Tuesday, 10 March 2020

Exploring some corona virus time courses...

Updated 12 Mar 2020 - updating names including "United Kingdom" and adding system date to plot.

It's hard to avoid and the instinct is to get stressed and apathetic in alternating cycles.
I found a interesting graph on twitter and decided to explore some of the data.

There is an online interactive dashboard from John Hopkins University and they have shared the data on Github.

So here is a script to pull this data into R and make a few graphs.

There also seems to be two R packages (one by Rami Krispin on CRAN) and one by GuangchuangYu on Github but I haven't explored them yet...

I explored the data to compare the number of COVID 19 cases in the UK with France and Italy. Here is the graph:



Note the y-axis is a log scale not a linear one.


START
# exploring corona virus data...
library(tidyverse)
library(lubridate)
library(ggthemes)
# import the data
url <- "https://raw.githubusercontent.com/CSSEGISandData/COVID-19/master/csse_covid_19_data/csse_covid_19_time_series/time_series_19-covid-Confirmed.csv"

data <- read_csv(url)

# all the cases in the world
# plot cases in the world
data %>%
    select(-`Province/State`, - Lat, -Long) %>%
    pivot_longer(-`Country/Region`, names_to = "date", values_to = "cases")%>%
    group_by(mdy(date)) %>%
    summarise(total_cases = sum(cases)) %>%
    ggplot(aes(x=`mdy(date)`, y=total_cases)) +
    geom_point() +
    scale_y_continuous(trans='log10') +
    labs(x = "Date",
    y = "Number of COVID-19 cases", 
    title = "COVID-19 Cases worldwide",
    subtitle = "source: https://github.com/CSSEGISandData/COVID-19") + 
    theme_economist_white() -> p1

p1




# plot cases in China
data %>%
    select(-`Province/State`, - Lat, -Long) %>%
    filter(`Country/Region` == "China")%>% 
    pivot_longer(-`Country/Region`, names_to = "date", values_to = "cases")%>%
    group_by(mdy(date)) %>%
    summarise(total_cases = sum(cases)) -> data2

p2 <- p1 %+% data2
p2 + ggtitle("COVID-19 cases in China")





# plot cases in Hubei - capital is Wuhan
data %>%
    select(-`Country/Region`, - Lat, -Long) %>%
    filter(`Province/State` == "Hubei") %>% 
    pivot_longer(-`Province/State`, names_to = "date", values_to = "cases")%>%
    group_by(mdy(date)) %>%
    summarise(total_cases = sum(cases)) -> data3

p2 <- p1 %+% data3
p2 + ggtitle("COVID-19 cases Hubei Province")
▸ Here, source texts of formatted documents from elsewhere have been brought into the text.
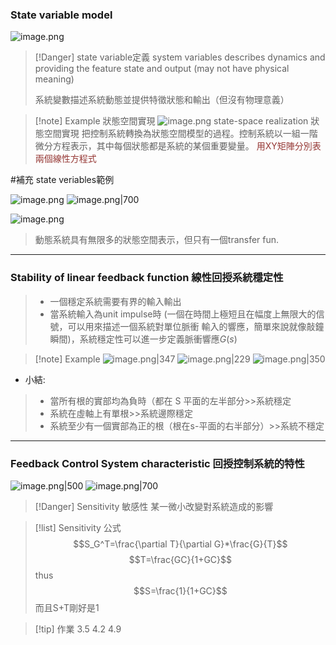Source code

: ### State variable model

![image.png](https://raw.githubusercontent.com/Ash0645/image_remote/main/202307192200969.png)


>[!Danger] state variable定義
>system variables describes dynamics and providing the feature state and output (may not have physical meaning)
>
>系統變數描述系統動態並提供特徵狀態和輸出（但沒有物理意義）

>[!note] Example 狀態空間實現
>![image.png](https://raw.githubusercontent.com/laudantstolam/imagesource/main/20230422211454.png)
>state-space realization 狀態空間實現
>把控制系統轉換為狀態空間模型的過程。控制系統以一組一階微分方程表示，其中每個狀態都是系統的某個重要變量。
><font color="#953734">用XY矩陣分別表兩個線性方程式</font>

#補充 state veriables範例

![image.png](https://raw.githubusercontent.com/laudantstolam/imagesource/main/20230422211925.png)
![image.png|700](https://raw.githubusercontent.com/laudantstolam/imagesource/main/20230422212228.png)

![image.png](https://raw.githubusercontent.com/laudantstolam/imagesource/main/20230422211524.png)

>動態系統具有無限多的狀態空間表示，但只有一個transfer fun.

---
### Stability of linear feedback function 線性回授系統穩定性

> - 一個穩定系統需要有界的輸入輸出
> -  當系統輸入為unit impulse時
>   (一個在時間上極短且在幅度上無限大的信號，可以用來描述一個系統對單位脈衝
>   輸入的響應，簡單來說就像敲鐘瞬間)，系統穩定性可以進一步定義脈衝響應$G(s)$

 >[!note] Example
>![image.png|347](https://raw.githubusercontent.com/laudantstolam/imagesource/main/20230422215224.png)
>![image.png|229](https://raw.githubusercontent.com/laudantstolam/imagesource/main/20230422215259.png)
>![image.png|350](https://raw.githubusercontent.com/laudantstolam/imagesource/main/20230422215454.png)

- 小結:
>- 當所有根的實部均為負時（都在 S 平面的左半部分>>系統穩定
>- 系統在虛軸上有單根>>系統邊際穩定
>- 系統至少有一個實部為正的根（根在s-平面的右半部分）>>系統不穩定

---
### Feedback Control System characteristic 回授控制系統的特性

 ![image.png|500](https://raw.githubusercontent.com/laudantstolam/imagesource/main/20230422220609.png)
 ![image.png|700](https://raw.githubusercontent.com/laudantstolam/imagesource/main/20230422220839.png)

>[!Danger] Sensitivity 敏感性
>某一微小改變對系統造成的影響

> [!list] Sensitivity 公式
> $$S_G^T=\frac{\partial T}{\partial G}*\frac{G}{T}$$
> $$T=\frac{GC}{1+GC}$$
> thus 
> $$S=\frac{1}{1+GC}$$
> 而且S+T剛好是1


>[!tip] 作業
>3.5 4.2 4.9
# plot cases outside of China
data %>%
    select(-`Province/State`, - Lat, -Long) %>%
    # exclude Mainland China
    filter(!`Country/Region` == "China") %>%
    pivot_longer(-`Country/Region`, names_to = "date", values_to = "cases")%>%
    group_by(mdy(date)) %>%
    summarise(total_cases = sum(cases)) -> world_less_china
p_wlc <- p1 %+% world_less_china
p_wlc + ggtitle("COVID-19 in world excluding China")
# fewer cases but increasing...


# let's plot some other countries
# make a function
plot_country <- function(country){
    data %>%
        select(-`Province/State`, - Lat, -Long) %>%
        filter(`Country/Region` == country) %>%
        pivot_longer(-`Country/Region`, names_to = "date", values_to = "cases")%>%
        group_by(mdy(date)) %>%
        summarise(total_cases = sum(cases)) %>%
        ggplot(aes(x=`mdy(date)`, y=total_cases)) +
        geom_point() +
        scale_y_continuous(trans='log10') +
        labs(x = "Date",
            y = "Number of COVID-19 cases", 
            title = paste("Cases in",country),
            subtitle = "source: https://github.com/CSSEGISandData/COVID-19") + 
        theme_economist_white()
    
}


plot_country("Korea, South")
# something interesting happened here...


plot_country("Italy")





plot_country("Iran")


plot_country("United Kingdom")




# compare multiple countries
three_countries <- c("United Kingdom", "France", "Italy")
data %>%
    select(-`Province/State`, - Lat, -Long) %>%
    filter(`Country/Region` %in% three_countries) %>% 
    pivot_longer(-`Country/Region`, names_to = "date", values_to = "cases") %>% 
    filter(cases>0)  %>%
    ggplot(aes(x=mdy(date), y=cases, color = `Country/Region`)) +
    geom_point() +
    scale_y_continuous(trans='log10') +
    labs(x = "Date",
        y = "Number of COVID-19 cases", 
        title = paste("Cases in UK, France & Italy"),
        subtitle = paste("source: https://github.com/CSSEGISandData/COVID-19. Updated",
            Sys.Date())) + 
    theme_economist_white()





END

Wednesday, 15 January 2020

Numerate biochemists can make good passwords :-)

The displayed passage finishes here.